» DATA TO PROCESS:
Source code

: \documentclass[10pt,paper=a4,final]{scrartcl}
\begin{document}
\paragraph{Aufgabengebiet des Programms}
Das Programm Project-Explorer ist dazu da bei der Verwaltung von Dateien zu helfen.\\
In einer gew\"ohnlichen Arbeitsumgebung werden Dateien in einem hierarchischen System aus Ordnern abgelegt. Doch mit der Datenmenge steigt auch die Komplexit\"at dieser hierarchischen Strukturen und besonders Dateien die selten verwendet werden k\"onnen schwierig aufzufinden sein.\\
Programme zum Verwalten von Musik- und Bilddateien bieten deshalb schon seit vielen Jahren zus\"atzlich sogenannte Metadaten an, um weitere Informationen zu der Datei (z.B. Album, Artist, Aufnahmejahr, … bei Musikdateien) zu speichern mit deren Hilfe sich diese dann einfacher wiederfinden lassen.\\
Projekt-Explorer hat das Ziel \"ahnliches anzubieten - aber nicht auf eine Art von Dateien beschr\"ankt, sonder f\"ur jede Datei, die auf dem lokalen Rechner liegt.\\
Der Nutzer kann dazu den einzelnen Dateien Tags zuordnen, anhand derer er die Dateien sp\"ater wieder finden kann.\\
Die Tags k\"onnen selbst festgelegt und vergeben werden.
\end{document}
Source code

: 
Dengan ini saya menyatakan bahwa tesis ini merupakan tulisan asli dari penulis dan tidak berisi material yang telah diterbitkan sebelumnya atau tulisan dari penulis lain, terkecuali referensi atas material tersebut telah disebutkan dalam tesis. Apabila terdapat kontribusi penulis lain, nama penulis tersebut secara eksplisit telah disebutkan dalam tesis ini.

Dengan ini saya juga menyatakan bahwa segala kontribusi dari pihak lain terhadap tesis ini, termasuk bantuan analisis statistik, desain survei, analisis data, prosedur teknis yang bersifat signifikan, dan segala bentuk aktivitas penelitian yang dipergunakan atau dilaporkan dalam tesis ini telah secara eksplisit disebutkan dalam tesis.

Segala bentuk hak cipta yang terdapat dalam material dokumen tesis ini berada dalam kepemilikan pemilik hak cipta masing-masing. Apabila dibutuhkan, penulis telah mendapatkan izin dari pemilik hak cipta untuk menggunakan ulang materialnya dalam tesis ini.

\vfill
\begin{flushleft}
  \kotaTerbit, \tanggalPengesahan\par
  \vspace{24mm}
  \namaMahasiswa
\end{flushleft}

» WHAT YOU ARE ASKED TO DO:
Through the line that contains "Das Programm Project-Explorer", copy the material above exactly, beginning at its first line and including nothing more.

» FINISHED TASK:
Source code

: \documentclass[10pt,paper=a4,final]{scrartcl}
\begin{document}
\paragraph{Aufgabengebiet des Programms}
Das Programm Project-Explorer ist dazu da bei der Verwaltung von Dateien zu helfen.\\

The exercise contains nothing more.